§ Exercise directions: Quote the records below word for word, please, from the very first line through the one that contains "Les règles de", and nothing beyond it.

Collected data:
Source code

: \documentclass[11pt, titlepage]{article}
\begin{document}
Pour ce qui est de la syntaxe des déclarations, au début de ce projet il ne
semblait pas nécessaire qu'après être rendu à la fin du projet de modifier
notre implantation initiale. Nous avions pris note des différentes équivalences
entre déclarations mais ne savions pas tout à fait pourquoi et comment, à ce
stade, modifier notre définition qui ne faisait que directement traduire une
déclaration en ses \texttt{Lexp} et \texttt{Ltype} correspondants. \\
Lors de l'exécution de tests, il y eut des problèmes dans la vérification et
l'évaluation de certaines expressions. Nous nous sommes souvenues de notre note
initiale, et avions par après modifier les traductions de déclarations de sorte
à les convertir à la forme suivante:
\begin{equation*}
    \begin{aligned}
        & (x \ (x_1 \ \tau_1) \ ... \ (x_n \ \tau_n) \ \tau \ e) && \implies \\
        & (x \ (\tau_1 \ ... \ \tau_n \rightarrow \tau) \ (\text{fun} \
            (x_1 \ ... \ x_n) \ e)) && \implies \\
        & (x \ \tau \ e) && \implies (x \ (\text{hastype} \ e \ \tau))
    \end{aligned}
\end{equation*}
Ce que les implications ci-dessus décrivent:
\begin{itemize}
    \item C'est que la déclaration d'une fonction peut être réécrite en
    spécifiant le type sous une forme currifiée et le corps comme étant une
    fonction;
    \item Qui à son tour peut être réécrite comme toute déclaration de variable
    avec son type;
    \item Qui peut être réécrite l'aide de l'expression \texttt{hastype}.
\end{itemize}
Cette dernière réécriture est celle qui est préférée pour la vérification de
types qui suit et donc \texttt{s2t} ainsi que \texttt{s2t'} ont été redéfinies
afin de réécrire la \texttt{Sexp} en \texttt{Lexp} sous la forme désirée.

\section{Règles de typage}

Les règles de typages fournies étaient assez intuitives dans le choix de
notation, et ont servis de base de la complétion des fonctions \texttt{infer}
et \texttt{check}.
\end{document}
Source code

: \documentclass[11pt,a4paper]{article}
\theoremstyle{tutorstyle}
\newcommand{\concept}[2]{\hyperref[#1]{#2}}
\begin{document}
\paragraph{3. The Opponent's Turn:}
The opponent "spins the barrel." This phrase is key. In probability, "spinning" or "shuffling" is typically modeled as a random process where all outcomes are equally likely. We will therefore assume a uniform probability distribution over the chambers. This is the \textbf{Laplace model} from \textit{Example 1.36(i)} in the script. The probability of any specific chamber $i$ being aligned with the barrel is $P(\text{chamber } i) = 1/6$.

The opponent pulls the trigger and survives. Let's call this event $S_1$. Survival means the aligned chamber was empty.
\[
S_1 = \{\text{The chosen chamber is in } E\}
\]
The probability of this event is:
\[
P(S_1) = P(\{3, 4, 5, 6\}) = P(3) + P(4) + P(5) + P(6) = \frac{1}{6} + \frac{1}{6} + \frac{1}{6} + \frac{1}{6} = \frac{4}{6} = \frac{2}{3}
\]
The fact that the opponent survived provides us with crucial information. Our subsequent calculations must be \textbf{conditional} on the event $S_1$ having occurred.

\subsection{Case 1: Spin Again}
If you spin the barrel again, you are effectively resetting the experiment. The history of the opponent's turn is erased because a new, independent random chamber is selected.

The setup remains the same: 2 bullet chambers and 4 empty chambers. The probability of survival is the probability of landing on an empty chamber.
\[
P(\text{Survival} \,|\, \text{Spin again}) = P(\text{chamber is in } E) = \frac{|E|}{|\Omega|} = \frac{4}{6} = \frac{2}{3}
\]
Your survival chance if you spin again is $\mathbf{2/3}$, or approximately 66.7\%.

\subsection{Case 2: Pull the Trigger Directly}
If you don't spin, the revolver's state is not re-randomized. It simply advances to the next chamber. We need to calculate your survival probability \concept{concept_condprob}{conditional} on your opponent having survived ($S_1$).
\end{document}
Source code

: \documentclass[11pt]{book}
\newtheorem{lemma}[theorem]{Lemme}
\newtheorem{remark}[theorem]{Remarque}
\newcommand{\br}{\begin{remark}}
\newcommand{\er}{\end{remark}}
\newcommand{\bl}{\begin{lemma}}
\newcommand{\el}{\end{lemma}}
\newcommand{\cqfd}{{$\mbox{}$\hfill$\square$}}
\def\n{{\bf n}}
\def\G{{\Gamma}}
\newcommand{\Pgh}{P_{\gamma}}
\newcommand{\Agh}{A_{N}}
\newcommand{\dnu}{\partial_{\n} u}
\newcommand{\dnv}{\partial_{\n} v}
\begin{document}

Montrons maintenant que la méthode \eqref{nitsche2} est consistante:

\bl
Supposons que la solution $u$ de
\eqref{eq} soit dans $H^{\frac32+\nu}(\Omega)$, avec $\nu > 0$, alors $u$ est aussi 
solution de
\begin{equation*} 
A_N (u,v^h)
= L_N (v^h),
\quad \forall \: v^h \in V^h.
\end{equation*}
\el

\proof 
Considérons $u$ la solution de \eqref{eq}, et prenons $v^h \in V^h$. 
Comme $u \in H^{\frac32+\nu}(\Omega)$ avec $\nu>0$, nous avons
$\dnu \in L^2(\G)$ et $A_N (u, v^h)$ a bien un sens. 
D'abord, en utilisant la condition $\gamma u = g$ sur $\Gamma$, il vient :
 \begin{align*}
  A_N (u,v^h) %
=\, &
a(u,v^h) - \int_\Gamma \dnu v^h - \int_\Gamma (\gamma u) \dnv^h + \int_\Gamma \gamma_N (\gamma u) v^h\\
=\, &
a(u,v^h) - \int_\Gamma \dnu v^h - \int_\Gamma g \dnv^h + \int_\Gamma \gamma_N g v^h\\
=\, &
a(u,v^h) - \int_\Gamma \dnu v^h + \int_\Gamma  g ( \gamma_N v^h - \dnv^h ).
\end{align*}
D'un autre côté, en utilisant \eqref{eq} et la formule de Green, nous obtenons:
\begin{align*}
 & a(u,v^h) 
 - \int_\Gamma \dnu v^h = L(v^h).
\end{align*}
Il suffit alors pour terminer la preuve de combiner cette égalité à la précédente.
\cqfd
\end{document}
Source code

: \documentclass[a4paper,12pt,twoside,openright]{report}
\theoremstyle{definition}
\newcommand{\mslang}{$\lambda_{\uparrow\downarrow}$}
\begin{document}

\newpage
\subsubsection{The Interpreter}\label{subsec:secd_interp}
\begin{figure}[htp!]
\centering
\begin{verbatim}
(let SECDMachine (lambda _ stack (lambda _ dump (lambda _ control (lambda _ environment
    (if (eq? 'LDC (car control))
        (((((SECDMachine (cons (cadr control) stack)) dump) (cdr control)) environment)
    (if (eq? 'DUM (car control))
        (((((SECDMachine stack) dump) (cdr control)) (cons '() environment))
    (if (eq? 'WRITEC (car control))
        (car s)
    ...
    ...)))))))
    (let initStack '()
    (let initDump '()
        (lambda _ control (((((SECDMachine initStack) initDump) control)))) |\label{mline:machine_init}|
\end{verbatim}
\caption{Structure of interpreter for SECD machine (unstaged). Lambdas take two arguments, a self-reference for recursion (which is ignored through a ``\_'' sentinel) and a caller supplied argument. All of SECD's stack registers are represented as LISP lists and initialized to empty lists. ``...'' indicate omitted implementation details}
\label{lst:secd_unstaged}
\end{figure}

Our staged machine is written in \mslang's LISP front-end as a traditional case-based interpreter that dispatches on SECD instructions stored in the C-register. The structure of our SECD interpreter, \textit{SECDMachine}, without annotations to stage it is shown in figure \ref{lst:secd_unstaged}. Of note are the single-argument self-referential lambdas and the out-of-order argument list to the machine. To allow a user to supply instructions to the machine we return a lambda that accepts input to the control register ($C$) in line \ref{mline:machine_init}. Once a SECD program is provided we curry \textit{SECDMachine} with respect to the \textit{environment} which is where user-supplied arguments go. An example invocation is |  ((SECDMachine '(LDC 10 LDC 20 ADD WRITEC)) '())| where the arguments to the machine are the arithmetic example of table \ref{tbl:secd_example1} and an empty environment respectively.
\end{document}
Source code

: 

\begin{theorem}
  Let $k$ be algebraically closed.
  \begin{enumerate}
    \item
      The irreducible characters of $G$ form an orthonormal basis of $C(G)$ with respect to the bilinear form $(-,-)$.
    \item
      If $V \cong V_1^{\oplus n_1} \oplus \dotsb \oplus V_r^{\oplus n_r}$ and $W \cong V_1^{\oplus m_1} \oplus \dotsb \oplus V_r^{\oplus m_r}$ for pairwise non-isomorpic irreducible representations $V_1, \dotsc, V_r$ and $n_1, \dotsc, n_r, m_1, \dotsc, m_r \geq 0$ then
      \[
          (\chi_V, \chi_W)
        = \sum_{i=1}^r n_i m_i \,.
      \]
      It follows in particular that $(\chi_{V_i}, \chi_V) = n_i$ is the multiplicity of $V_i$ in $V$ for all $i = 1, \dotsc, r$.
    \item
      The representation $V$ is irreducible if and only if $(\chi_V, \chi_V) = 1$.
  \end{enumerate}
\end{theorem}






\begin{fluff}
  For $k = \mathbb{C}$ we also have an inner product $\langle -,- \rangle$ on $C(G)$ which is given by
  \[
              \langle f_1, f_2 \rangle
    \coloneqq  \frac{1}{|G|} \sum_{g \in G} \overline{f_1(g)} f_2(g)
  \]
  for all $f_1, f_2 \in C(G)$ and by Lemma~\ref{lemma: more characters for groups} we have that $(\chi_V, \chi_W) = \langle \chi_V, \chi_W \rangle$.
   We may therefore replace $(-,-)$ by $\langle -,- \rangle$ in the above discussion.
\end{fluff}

§ Solution below:
Source code

: \documentclass[11pt, titlepage]{article}
\begin{document}
Pour ce qui est de la syntaxe des déclarations, au début de ce projet il ne
semblait pas nécessaire qu'après être rendu à la fin du projet de modifier
notre implantation initiale. Nous avions pris note des différentes équivalences
entre déclarations mais ne savions pas tout à fait pourquoi et comment, à ce
stade, modifier notre définition qui ne faisait que directement traduire une
déclaration en ses \texttt{Lexp} et \texttt{Ltype} correspondants. \\
Lors de l'exécution de tests, il y eut des problèmes dans la vérification et
l'évaluation de certaines expressions. Nous nous sommes souvenues de notre note
initiale, et avions par après modifier les traductions de déclarations de sorte
à les convertir à la forme suivante:
\begin{equation*}
    \begin{aligned}
        & (x \ (x_1 \ \tau_1) \ ... \ (x_n \ \tau_n) \ \tau \ e) && \implies \\
        & (x \ (\tau_1 \ ... \ \tau_n \rightarrow \tau) \ (\text{fun} \
            (x_1 \ ... \ x_n) \ e)) && \implies \\
        & (x \ \tau \ e) && \implies (x \ (\text{hastype} \ e \ \tau))
    \end{aligned}
\end{equation*}
Ce que les implications ci-dessus décrivent:
\begin{itemize}
    \item C'est que la déclaration d'une fonction peut être réécrite en
    spécifiant le type sous une forme currifiée et le corps comme étant une
    fonction;
    \item Qui à son tour peut être réécrite comme toute déclaration de variable
    avec son type;
    \item Qui peut être réécrite l'aide de l'expression \texttt{hastype}.
\end{itemize}
Cette dernière réécriture est celle qui est préférée pour la vérification de
types qui suit et donc \texttt{s2t} ainsi que \texttt{s2t'} ont été redéfinies
afin de réécrire la \texttt{Sexp} en \texttt{Lexp} sous la forme désirée.

\section{Règles de typage}

Les règles de typages fournies étaient assez intuitives dans le choix de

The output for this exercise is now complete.